YWCAは子どもたちが占領下における暴力やストレスから離れて、楽しい時間を過ごせる、平和で前向きな環境を提供しようと努めています。また、難民キャンプで切望されていることですが、平和なコミュニティで生活し互いに関わり合う方法を示そうと試みています。さらに、幼稚園教諭は子どもたちの母親を訪問して、子どもたちを心理的にサポートし、難民キャンプでの暮らしにおける政治的環境によって生じるストレスや恐怖を減らす方法を伝えています。
1年を通して子どもとその保護者を対象としたオープンデーやアクティビティが設けられています。主なイベントは子どもたちの母親が参加する母の日で、またどちらの幼稚園でも、卒園し、小学校に上がる子どもたちのために、毎年5月に卒園式を行い、子どもたちの保護者や多くの地域コミュニティのメンバーに出席いただいています。


2. 女性のアクティビティ
パレスチナYWCAは最も周縁化された地域、中でもパレスチナYWCAが何十年も活動している難民キャンプで、女性たち、特に若い女性たちをエンパワーすることを目指しています。 難民キャンプでの度重なる不幸な出来事のために、教育・経済的機会が限られています。そのため、YWCAは女性たちが世帯所得に貢献し、家庭やコミュニティで、生産的かつエンパワーされたと感じることが出来るよう、生計手段に関するトレーニングや収入を得る機会を提供しています。

難民女性が尊厳ある暮らしをする権利を促す”Fabric of Our Lives Campaign”( 「私たちの人生の布地/基盤キャンペーン」)の一環で、ジャラゾンの難民女性たちは手工芸品や刺繍製品を制作し、収入を得ることが出来ました。私たちは難民キャンプで活動し、特に女性が強制移動させられることによる犠牲・影響を見てきたので、このキャンペーンを通して、難民の帰還の権利も支持しています。難民女性たちは、「1948年」の戦争中およびその後に破壊され、避難せざるを得なかった村々でデザインされたドレスを用いて、人形を制作します。私たちは、女性たちのストーリーや歴史を記録した物語をまとめた本を作成しました。

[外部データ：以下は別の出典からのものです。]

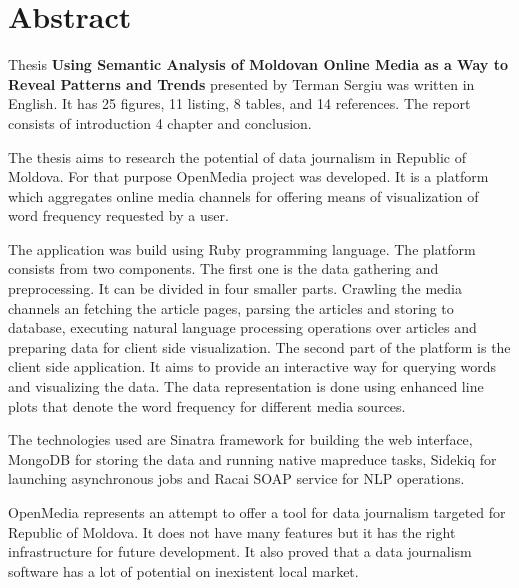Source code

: \section*{Abstract}
Thesis \textbf{Using Semantic Analysis of Moldovan Online Media as a Way to Reveal Patterns and Trends} presented by Terman Sergiu was written in English. It has 25 figures, 11 listing, 8 tables, and 14 references. The report consists of introduction 4 chapter and conclusion.

The thesis aims to research the potential of data journalism in Republic of Moldova. For that purpose OpenMedia project was developed. It is a platform which aggregates online media channels for offering means of visualization of word frequency requested by a user.

The application was build using Ruby programming language. The platform consists from two components. The first one is the data gathering and preprocessing. It can be divided in four smaller parts. Crawling the media channels an fetching the article pages, parsing the articles and storing to database, executing natural language processing operations over articles and preparing data for client side visualization. The second part of the platform is the client side application. It aims to provide an interactive way for querying words and visualizing the data. The data representation is done using enhanced line plots that denote the word frequency for different media sources.

The technologies used are Sinatra framework for building the web interface, MongoDB for storing the data and running native mapreduce tasks, Sidekiq for launching asynchronous jobs and Racai SOAP service for NLP operations.

OpenMedia represents an attempt to offer a tool for data journalism targeted for Republic of Moldova. It does not have many features but it has the right infrastructure for future development. It also proved that a data journalism software has a lot of potential on inexistent local market.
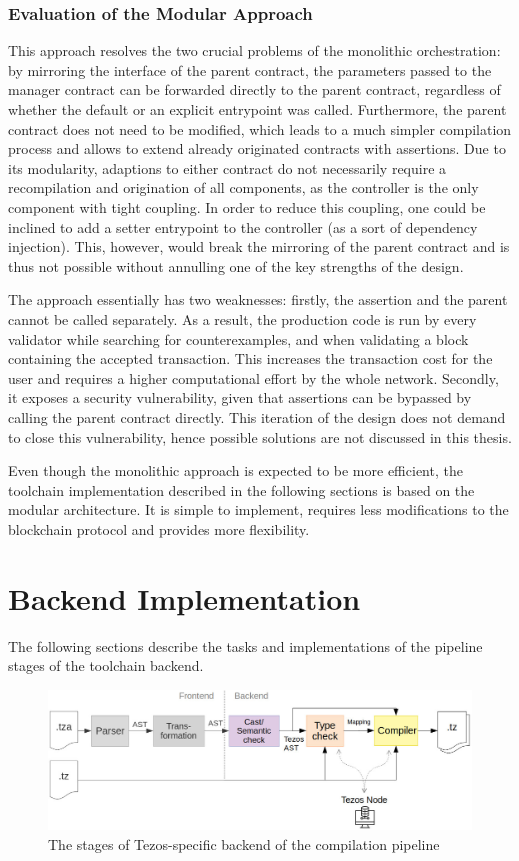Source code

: \subsubsection{Evaluation of the Modular Approach}
This approach resolves the two crucial problems of the monolithic orchestration: by mirroring the interface of the parent contract, the parameters passed to the manager contract can be forwarded directly to the parent contract, regardless of whether the default or an explicit entrypoint was called. Furthermore, the parent contract does not need to be modified, which leads to a much simpler compilation process and allows to extend already originated contracts with assertions. Due to its modularity, adaptions to either contract do not necessarily require a recompilation and origination of all components, as the controller is the only component with tight coupling. In order to reduce this coupling, one could be inclined to add a setter entrypoint to the controller (as a sort of dependency injection). This, however, would break the mirroring of the parent contract and is thus not possible without annulling one of the key strengths of the design.

The approach essentially has two weaknesses: firstly, the assertion and the parent cannot be called separately. As a result, the production code is run by every validator while searching for counterexamples, and when validating a block containing the accepted transaction. This increases the transaction cost for the user and requires a higher computational effort by the whole network. Secondly, it exposes a security vulnerability, given that assertions can be bypassed by calling the parent contract directly. This iteration of the design does not demand to close this vulnerability, hence possible solutions are not discussed in this thesis.

Even though the monolithic approach is expected to be more efficient, the toolchain implementation described in the following sections is based on the modular architecture. It is simple to implement, requires less modifications to the blockchain protocol and provides more flexibility.

\section{Backend Implementation}\label{sec:backend_impl}
The following sections describe the tasks and implementations of the pipeline stages of the toolchain backend.
\begin{figure}[h]
\includegraphics[width=\linewidth]{figures/5-offline_tezos/pipeline_backend}
\caption{The stages of Tezos-specific backend of the compilation pipeline}
\label{fig:pipeline_backend}
\end{figure}

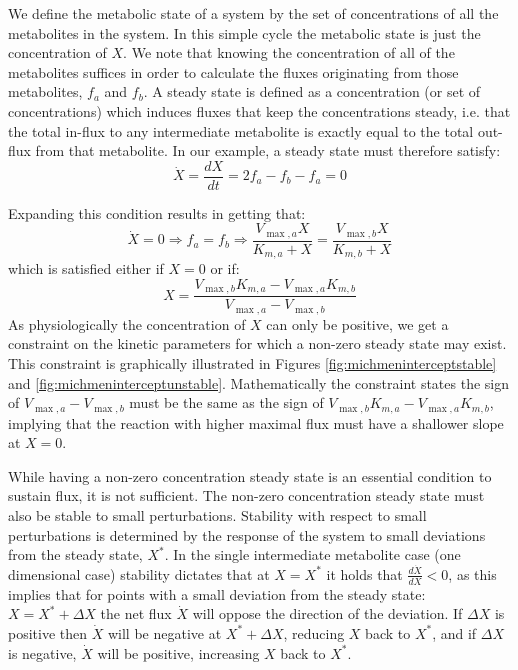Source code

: \documentclass[a4page,notitlepage]{article}
\begin{document}
    We define the metabolic state of a system by the set of concentrations of all the metabolites in the system.
    In this simple cycle the metabolic state is just the concentration of $X$.
    We note that knowing the concentration of all of the metabolites suffices in order to calculate the fluxes originating from those metabolites, $f_a$ and $f_b$.
    A steady state is defined as a concentration (or set of concentrations) which induces fluxes that keep the concentrations steady, i.e. that the total in-flux to any intermediate metabolite is exactly equal to the total out-flux from that metabolite.
    In our example, a steady state must therefore satisfy:
    \begin{equation*}
      \dot X = \frac{dX}{dt} = 2f_a - f_b - f_a = 0
    \end{equation*}

    Expanding this condition results in getting that:
    \begin{equation*}
      \dot X = 0 \Rightarrow f_a = f_b \Rightarrow \frac{V_{\max,a}X}{K_{m,a}+X}=\frac{V_{\max,b}X}{K_{m,b}+X}
    \end{equation*}
    which is satisfied either if $X=0$ or if:
    \begin{equation*}
      X=\frac{V_{\max,b}K_{m,a}-V_{\max,a}K_{m,b}}{V_{\max,a}-V_{\max,b}}
    \end{equation*}
    As physiologically the concentration of $X$ can only be positive, we get a constraint on the kinetic parameters for which a non-zero steady state may exist.
    This constraint is graphically illustrated in Figures \ref{fig:michmeninterceptstable} and \ref{fig:michmeninterceptunstable}.
    Mathematically the constraint states the sign of $V_{\max,a}-V_{\max,b}$ must be the same as the sign of $V_{\max,b}K_{m,a}-V_{\max,a}K_{m,b}$, implying that the reaction with higher maximal flux must have a shallower slope at $X=0$.

    While having a non-zero concentration steady state is an essential condition to sustain flux, it is not sufficient.
    The non-zero concentration steady state must also be stable to small perturbations.
    Stability with respect to small perturbations is determined by the response of the system to small deviations from the steady state, $X^*$.
    In the single intermediate metabolite case (one dimensional case) stability dictates that at $X=X^*$ it holds that $\frac{d\dot X}{dX} <0$, as this  implies that for points with a small deviation from the steady state: $X = X^*+\Delta X$ the net flux $\dot X$ will oppose the direction of the deviation.
    If $\Delta X$ is positive then $\dot X$ will be negative at $X^*+\Delta X$, reducing $X$ back to $X^*$, and if $\Delta X$ is negative, $\dot X$ will be positive, increasing $X$ back to $X^*$.
\end{document}
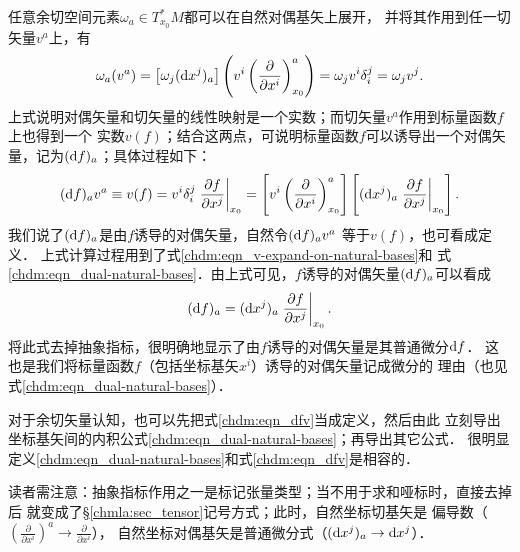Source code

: 任意余切空间元素$\omega_a \in T_{x_0}^{*}M$都可以在自然对偶基矢上展开，
并将其作用到任一切矢量$v^a$上，有
\begin{equation}
    \omega_a (v^a) = \left[\omega_j({\rm d}x^j)_a\right] 
      \left(v^i \left(\frac{\partial }{\partial x^i}\right)^a_{x_0}\right) = 
     \omega_j v^i \delta^j_i = \omega_j v^j .
\end{equation}
上式说明对偶矢量和切矢量的线性映射是一个实数；而切矢量$v^a$作用到标量函数$f$上也得到一个
实数$v(f)$；结合这两点，可说明标量函数$f$可以诱导出一个对偶矢量，记为$({\rm d}f)_a$；具体过程如下：
\begin{equation}\label{chdm:eqn_dfv}
    ({\rm d}f)_a v^a \equiv v(f)  %
    = v^i  \delta_i^j  \left.\frac{\partial f}{\partial x^j}\right|_{x_0}
    = \left[v^i  \left(\frac{\partial }{\partial x^i}\right)^a_{x_0}\right] \left[
      ({\rm d}x^j)_a  \left.\frac{\partial f}{\partial x^j}\right|_{x_0} \right] .
\end{equation}
我们说了$({\rm d}f)_a$是由$f$诱导的对偶矢量，自然令$({\rm d}f)_a v^a$ 等于$v(f)$，也可看成定义．
上式计算过程用到了式\eqref{chdm:eqn_v-expand-on-natural-bases}和
式\eqref{chdm:eqn_dual-natural-bases}．由上式可见，$f$诱导的对偶矢量$({\rm d}f)_a$可以看成
\begin{equation}\label{chdm:eqn_df}
    ({\rm d}f)_a = ({\rm d}x^j)_a \left.\frac{\partial f}{\partial x^j}\right|_{x_0} .
\end{equation}
将此式去掉抽象指标，很明确地显示了由$f$诱导的对偶矢量是其普通{\heiti 微分}${\rm d}f$．
这也是我们将标量函数$f$（包括坐标基矢$x^i$）诱导的对偶矢量记成微分的
理由（也见式\eqref{chdm:eqn_dual-natural-bases}）．

对于余切矢量认知，也可以先把式\eqref{chdm:eqn_dfv}当成定义，然后由此
立刻导出坐标基矢间的内积公式\eqref{chdm:eqn_dual-natural-bases}；再导出其它公式．
很明显定义\eqref{chdm:eqn_dual-natural-bases}和式\eqref{chdm:eqn_dfv}是相容的．


\begin{remark}
读者需注意：抽象指标作用之一是标记张量类型；当不用于求和哑标时，直接去掉后
就变成了\S\ref{chmla:sec_tensor}记号方式；此时，自然坐标切基矢是
偏导数（$(\frac{\partial }{\partial x^i})^a\to \frac{\partial }{\partial x^i}$），
自然坐标对偶基矢是普通微分式（$({\rm d}x^j)_a \to {\rm d}x^j$）．
\end{remark}

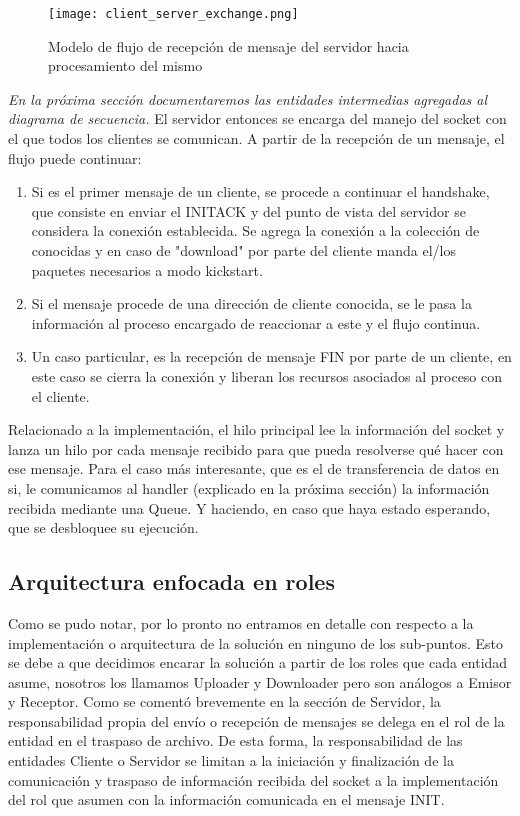 \documentclass[a4paper,10pt]{article}
\begin{document}
\begin{figure}[H]
    \centering
    \texttt{[image: client\_server\_exchange.png]}
    \caption{Modelo de flujo de recepción de mensaje del servidor hacia procesamiento del mismo}
    \label{fig:server-a-rol}
\end{figure}

\textit{En la próxima sección documentaremos las entidades intermedias agregadas al diagrama de secuencia.}
El servidor entonces se encarga del manejo del socket con el que todos los clientes se comunican. A partir de la recepción de un mensaje, el flujo puede continuar:
\begin{enumerate}
        \item Si es el primer mensaje de un cliente, se procede a continuar el handshake, que consiste en enviar el INITACK y del punto de vista del servidor se considera la conexión establecida. Se agrega la conexión a la colección de conocidas y en caso de "download" por parte del cliente manda el/los paquetes necesarios a modo kickstart.
        \item Si el mensaje procede de una dirección de cliente conocida, se le pasa la información al proceso encargado de reaccionar a este y el flujo continua.
        \item Un caso particular, es la recepción de mensaje FIN por parte de un cliente, en este caso se cierra la conexión y liberan los recursos asociados al proceso con el cliente.
\end{enumerate}
Relacionado a la implementación, el hilo principal lee la información del socket y lanza un hilo por cada mensaje recibido para que pueda resolverse qué hacer con ese mensaje. Para el caso más interesante, que es el de transferencia de datos en si, le comunicamos al handler (explicado en la próxima sección) la información recibida mediante una Queue. Y haciendo, en caso que haya estado esperando, que se desbloquee su ejecución.

\subsection{Arquitectura enfocada en roles}
Como se pudo notar, por lo pronto no entramos en detalle con respecto a la implementación o arquitectura de la solución en ninguno de los sub-puntos. Esto se debe a que decidimos encarar la solución a partir de los roles que cada entidad asume, nosotros los llamamos Uploader y Downloader pero son análogos a Emisor y Receptor.
Como se comentó brevemente en la sección de Servidor, la responsabilidad propia del envío o recepción de mensajes se delega en el rol de la entidad en el traspaso de archivo. De esta forma, la responsabilidad de las entidades Cliente o Servidor se limitan a la iniciación y finalización de la comunicación y traspaso de información recibida del socket a la implementación del rol que asumen con la información comunicada en el mensaje INIT.
\end{document}
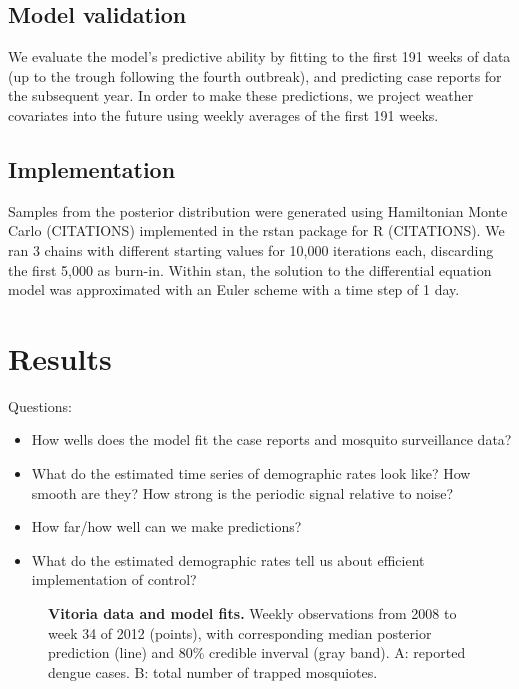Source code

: \documentclass[10pt,letterpaper]{article}
\begin{document}
\subsection*{Model validation}

We evaluate the model's predictive ability by fitting to the first 191 weeks of data (up to the trough following the fourth outbreak), and predicting case reports for the subsequent year.
In order to make these predictions, we project weather covariates into the future using weekly averages of the first 191 weeks.

\subsection*{Implementation}
 
Samples from the posterior distribution were generated using Hamiltonian Monte Carlo (CITATIONS) implemented in the rstan package for R (CITATIONS). 
We ran 3 chains with different starting values for 10,000 iterations each, discarding the first 5,000 as burn-in.
Within stan, the solution to the differential equation model was approximated with an Euler scheme with a time step of 1 day.  

\section*{Results}

Questions:
\begin{itemize}
\item How wells does the model fit the case reports and mosquito surveillance data?
\item What do the estimated time series of demographic rates look like? How smooth are they? How strong is the periodic signal relative to noise?
\item How far/how well can we make predictions?
\item What do the estimated demographic rates tell us about efficient implementation of control?
\end{itemize}


\begin{figure}[!h]
\caption{{\bf Vitoria data and model fits.}
Weekly observations from 2008 to week 34 of 2012 (points), with corresponding median posterior prediction (line) and 80\% credible inverval (gray band). A: reported dengue cases. B: total number of trapped mosquiotes.
}
\label{timeseries}
\end{figure}
\end{document}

より重要なこととして、こうして平和のメッセージを発信することが、女性たちが平和をつくることに関与する方法となっているのです。

さらに、この活動は経済的な側面のみでなく、女性の健康を促進する側面も持っています。恒常的なストレスと不安定な環境にあるため、心理社会的健康を軽視することは出来ません。それゆえ、YWCA内の女性たちにとって安心で、支えとなるスペースで、このトレーニングを提供することで、ストレス緩和と、自身について、また自身の考えを表現出来る新たな機会を提供することに焦点を置いています。

パレスチナYWCAは世界中の支援者や寄付者に、中でも特に熱心で、本当の意味での仲間である日本YWCAに感謝いたします。皆さんのおかげで難民キャンプでの重要な活動を継続し拡大することが可能になっています。感謝をもって!